With SDXL, a text2image generation at this size would be completely unusable. Most of you know what I mean, but if not, go ahead and try to see what happens; you will most likely get warped anatomy, extra eyes, long necks, etc. But here, that is obviously not the case! I'd say that is a huge upgrade, but that is just my opinion, and we will weigh the pros and cons here in a minute.

Just for fun, I wanted to push it beyond its limit as well, and 2048x2048 is still not there (which is fine; this is already more than a baby step).

Hope you enjoy the nightmares. :)

Now, let's talk about speed.

At a single 1024x1024 resolution with CFG:4, I am enjoying 9.5it/s on my RTX 4090 (24GB VRAM), with batches of 2 around 5.25it/s – very nice.

When working with 1536x1536, I am getting around 5.5-6it/s, with batches of 2 getting around 2.5it/s. For the image size and no upscaling steps, I see this as an absolute win.

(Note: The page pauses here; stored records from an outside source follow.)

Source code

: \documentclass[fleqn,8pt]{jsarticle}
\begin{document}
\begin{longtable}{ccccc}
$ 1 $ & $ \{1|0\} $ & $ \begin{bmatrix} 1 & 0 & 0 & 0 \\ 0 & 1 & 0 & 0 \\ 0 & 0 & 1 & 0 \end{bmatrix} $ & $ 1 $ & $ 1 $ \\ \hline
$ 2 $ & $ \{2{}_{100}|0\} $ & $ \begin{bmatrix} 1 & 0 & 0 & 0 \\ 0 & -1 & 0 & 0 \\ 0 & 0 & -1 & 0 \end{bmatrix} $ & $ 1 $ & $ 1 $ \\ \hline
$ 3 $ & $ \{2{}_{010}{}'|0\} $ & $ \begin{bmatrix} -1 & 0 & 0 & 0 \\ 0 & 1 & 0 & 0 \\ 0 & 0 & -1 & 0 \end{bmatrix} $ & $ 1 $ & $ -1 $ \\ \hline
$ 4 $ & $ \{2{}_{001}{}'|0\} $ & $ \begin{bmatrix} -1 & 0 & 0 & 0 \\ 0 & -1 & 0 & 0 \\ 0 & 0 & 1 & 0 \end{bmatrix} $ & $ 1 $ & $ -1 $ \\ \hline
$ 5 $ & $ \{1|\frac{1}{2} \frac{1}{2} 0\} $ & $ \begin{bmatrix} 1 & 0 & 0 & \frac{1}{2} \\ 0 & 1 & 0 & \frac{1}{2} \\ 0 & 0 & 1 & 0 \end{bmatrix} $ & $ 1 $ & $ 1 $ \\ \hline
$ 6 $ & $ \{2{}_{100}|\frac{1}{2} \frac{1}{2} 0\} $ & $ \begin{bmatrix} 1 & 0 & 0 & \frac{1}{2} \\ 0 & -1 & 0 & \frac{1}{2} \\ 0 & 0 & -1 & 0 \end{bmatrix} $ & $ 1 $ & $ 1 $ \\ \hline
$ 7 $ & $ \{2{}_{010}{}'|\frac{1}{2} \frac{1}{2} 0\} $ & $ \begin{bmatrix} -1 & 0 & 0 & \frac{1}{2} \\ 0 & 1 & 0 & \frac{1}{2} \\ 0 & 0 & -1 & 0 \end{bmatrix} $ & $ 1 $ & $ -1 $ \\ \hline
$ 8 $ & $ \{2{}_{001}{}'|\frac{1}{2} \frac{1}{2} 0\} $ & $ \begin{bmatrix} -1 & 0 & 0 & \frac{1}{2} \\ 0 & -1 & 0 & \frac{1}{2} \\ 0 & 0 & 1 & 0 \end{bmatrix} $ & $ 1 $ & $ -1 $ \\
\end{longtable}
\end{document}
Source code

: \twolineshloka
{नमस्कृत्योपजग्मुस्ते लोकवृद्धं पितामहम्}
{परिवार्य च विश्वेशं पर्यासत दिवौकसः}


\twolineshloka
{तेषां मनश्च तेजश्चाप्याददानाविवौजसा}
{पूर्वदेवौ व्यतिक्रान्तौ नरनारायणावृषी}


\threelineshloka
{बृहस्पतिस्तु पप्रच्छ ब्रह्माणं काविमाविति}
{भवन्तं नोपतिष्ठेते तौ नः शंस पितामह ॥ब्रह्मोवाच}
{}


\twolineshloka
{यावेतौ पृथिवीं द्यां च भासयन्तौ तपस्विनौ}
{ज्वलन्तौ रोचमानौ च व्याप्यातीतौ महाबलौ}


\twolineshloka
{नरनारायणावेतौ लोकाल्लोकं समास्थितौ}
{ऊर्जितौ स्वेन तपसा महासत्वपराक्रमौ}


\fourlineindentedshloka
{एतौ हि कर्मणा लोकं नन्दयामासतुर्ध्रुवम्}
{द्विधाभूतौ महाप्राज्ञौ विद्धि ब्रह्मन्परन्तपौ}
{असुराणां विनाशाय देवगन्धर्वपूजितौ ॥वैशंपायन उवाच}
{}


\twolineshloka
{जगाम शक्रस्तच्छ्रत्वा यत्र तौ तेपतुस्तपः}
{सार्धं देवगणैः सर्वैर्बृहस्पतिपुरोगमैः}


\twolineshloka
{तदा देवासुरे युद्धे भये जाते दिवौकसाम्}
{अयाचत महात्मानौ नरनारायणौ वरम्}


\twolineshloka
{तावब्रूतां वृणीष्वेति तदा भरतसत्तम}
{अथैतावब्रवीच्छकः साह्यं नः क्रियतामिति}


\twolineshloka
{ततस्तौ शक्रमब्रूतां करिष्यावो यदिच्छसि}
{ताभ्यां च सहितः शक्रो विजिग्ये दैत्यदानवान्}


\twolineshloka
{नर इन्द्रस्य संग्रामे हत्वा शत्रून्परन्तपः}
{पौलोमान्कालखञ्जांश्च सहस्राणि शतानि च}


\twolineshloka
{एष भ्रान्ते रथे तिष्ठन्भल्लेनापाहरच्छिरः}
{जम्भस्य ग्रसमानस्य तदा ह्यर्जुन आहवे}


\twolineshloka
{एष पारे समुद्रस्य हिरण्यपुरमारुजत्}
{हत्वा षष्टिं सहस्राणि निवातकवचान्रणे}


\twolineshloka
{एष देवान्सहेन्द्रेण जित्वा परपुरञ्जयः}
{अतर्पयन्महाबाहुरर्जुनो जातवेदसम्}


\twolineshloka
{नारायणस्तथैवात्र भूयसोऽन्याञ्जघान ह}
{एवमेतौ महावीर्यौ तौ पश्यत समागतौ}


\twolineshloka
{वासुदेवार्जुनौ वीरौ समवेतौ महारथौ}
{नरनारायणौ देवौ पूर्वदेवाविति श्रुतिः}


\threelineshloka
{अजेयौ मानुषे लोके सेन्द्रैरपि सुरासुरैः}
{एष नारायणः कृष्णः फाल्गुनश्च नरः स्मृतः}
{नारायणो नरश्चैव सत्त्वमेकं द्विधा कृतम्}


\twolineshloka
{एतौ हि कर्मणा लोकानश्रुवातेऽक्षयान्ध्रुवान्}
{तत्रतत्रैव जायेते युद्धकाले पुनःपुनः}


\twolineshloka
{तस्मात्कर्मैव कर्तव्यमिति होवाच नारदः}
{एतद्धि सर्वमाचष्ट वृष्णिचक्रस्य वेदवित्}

VRAM usage gets up there a bit, which is why I don't think SD1.5 or XL are going anywhere anytime soon. I've been sitting at a very cramped 15-20GB usage for Cascade. It's not going to be something you jump to if you can barely run SDXL on your GPU.

Thoughts:

All technical bits aside, because this is a different architecture than your usual SD1.5 and XL models, I really like the out-of-the-box quality. And that's coming from a guy who has never liked any of the base models released before.

It seems to handle a good amount of styles and is far more capable with anime/cartoon styles than I remember base SDXL being, but it has been a while, and I do not wish to dig that grave.

Hands are a little bit better! That's nice :)

I saw that it boasted better text in images, but I have not seen a crazy improvement myself. Oh well.

The speed feels like a small improvement over SDXL, and it's not the thing I am most impressed about with Cascade, but we are pointed in the right direction.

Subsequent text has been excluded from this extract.